Don’t invest unless you’re prepared to lose all the money you invest. This is a high-risk investment and you are unlikely to be protected if something goes wrong. Take 2 mins to learn more.

Demystifying the SAFE agreement

by Maydan

Posted 17/03/2022

"SAFE" stands for "Simple Agreement for Future Equity".
As the name suggests, SAFE agreements are simple to understand. In plain terms, A SAFE allows companies, primarily startups, to raise funds in exchange for future ownership in the company (shares).

When will the SAFE Agreement be converted to shares?

The SAFE agreements will be converted to shares once the company goes through the valuation process, and raises funds on that valuation, at a future fundraising round.

SAFE agreements are ideal for both pre-seed and seed stage companies because they avoid subjective discussions around valuation and tedious negotiations, which can save a fortune in terms of time and money. Equity Investment platforms, such as Maydan Capital, provide SAFE agreements which aim to deliver the best value to both investors and founders. 

Why are SAFE agreements more appealing?
  1. Simplicity:
    SAFE agreements are ideal instruments for startups.
    The simplicity of this instrument prompts both investors and companies to consider SAFE agreements among their initial sources of financing.
    In the SAFE agreement, only two things are negotiated, the investment amount and valuation cap (which indicates the highest conversion price). 
  2. Smaller in size:
    Compared to a full equity round, if the company fails, the investor loses less money.
    Due to the smaller size, for issuers it is quicker to raise funds. For example, a typical equity fundraise may be £500,000 but the same company can raise investment via a SAFE of £100,000 resulting in faster execution.
  3. Shariah-compliant:
    SAFE agreements do not involve interest payments. Unlike bonds or convertible notes, SAFE is not debt. Therefore, it does not carry a maturity date and interest rate. Maydan Capital ensures all SAFE agreements are aligned with Shariah.
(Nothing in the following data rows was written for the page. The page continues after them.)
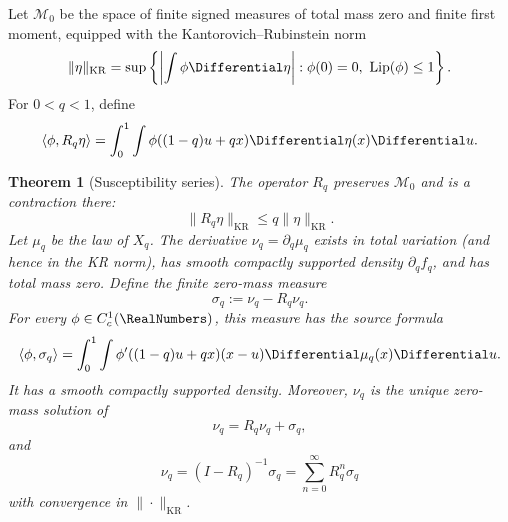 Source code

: \documentclass[11pt,oneside]{article}
\newtheorem{theorem}{Theorem}[section]
\theoremstyle{definition}
\theoremstyle{remark}
\newcommand{\Lip}{\operatorname{Lip}}
\begin{document}
Let \(\mathcal M_0\) be the space of finite signed measures of total mass zero and finite first
moment, equipped with the Kantorovich--Rubinstein norm
\begin{equation}
 \|\eta\|_{\mathrm{KR}}
 =\sup\left\{\left|\int\phi\Differential\eta\right|:
 \phi(0)=0,\ \Lip(\phi)\le1\right\}.
 \label{eq:KR}
\end{equation}
For \(0<q<1\), define
\begin{equation}
 \langle\phi,R_q\eta\rangle
 =\int_0^1\int\phi((1-q)u+qx)\Differential\eta(x)\Differential u.
 \label{eq:Rq}
\end{equation}

\begin{theorem}[Susceptibility series]
\label{thm:susceptibility}
The operator \(R_q\) preserves \(\mathcal M_0\) and is a contraction there:
\begin{equation}
 \|R_q\eta\|_{\mathrm{KR}}\le q\|\eta\|_{\mathrm{KR}}.
 \label{eq:Rq-contraction}
\end{equation}
Let \(\mu_q\) be the law of \(X_q\).  The derivative
\(\nu_q=\partial_q\mu_q\) exists in total variation (and hence in the KR norm), has smooth
compactly supported density \(\partial_qf_q\), and has total mass zero.  Define the finite
zero-mass measure
\begin{equation}
 \sigma_q:=\nu_q-R_q\nu_q.
 \label{eq:sigmaq-measure}
\end{equation}
For every \(\phi\in C_c^1(\RealNumbers)\), this measure has the source formula
\begin{equation}
 \langle\phi,\sigma_q\rangle
 =\int_0^1\int
 \phi'((1-q)u+qx)(x-u)\Differential\mu_q(x)\Differential u.
 \label{eq:sigmaq}
\end{equation}
It has a smooth compactly supported density.  Moreover, \(\nu_q\) is the unique zero-mass
solution of
\begin{equation}
 \nu_q=R_q\nu_q+\sigma_q,
 \label{eq:linear-response-fixed}
\end{equation}
and
\begin{equation}
 \boxed{\displaystyle
 \nu_q=(I-R_q)^{-1}\sigma_q
      =\sum_{n=0}^{\infty}R_q^n\sigma_q}
 \label{eq:susceptibility-series}
\end{equation}
with convergence in \(\|\cdot\|_{\mathrm{KR}}\).
\end{theorem}
\end{document}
What should I be aware of when investing in SAFE agreements? 
  • Risk:
    • Similar to most investment instruments, the SAFE agreement carries an element of risk to investors, especially when financing a startup or pre-seed company. Because there is no guarantee that the startup will grow into a profitable business, the investors will risk losing their money if the company fails. 
  • Returns:
    • SAFE agreements do not yield higher investors' returns in the early stages. Since SAFEs do not provide dividend payments, the investors will have to wait until the company develops to benefit from their investment.
    • Investors benefit from a cap in valuation or a discounted valuation of the company at the future equity round.

Example of a SAFE
We have outlined below how a SAFE works in practical terms:
  1. The startup is raising £150,000 via a SAFE Agreement. The startup has identified this is the amount they need to develop their product and progress.
  2. The startup has set a valuation cap at £3.2 million for future conversion of the SAFE. The expected valuation at the next full fundraising round is £10 million, meaning the value of the £150,000 is multiplied at 3.1x, giving a greater number of shares at the future fundraising round. 
In summary, a SAFE agreement can be favourable for investors if the future valuation far exceeds the valuation cap.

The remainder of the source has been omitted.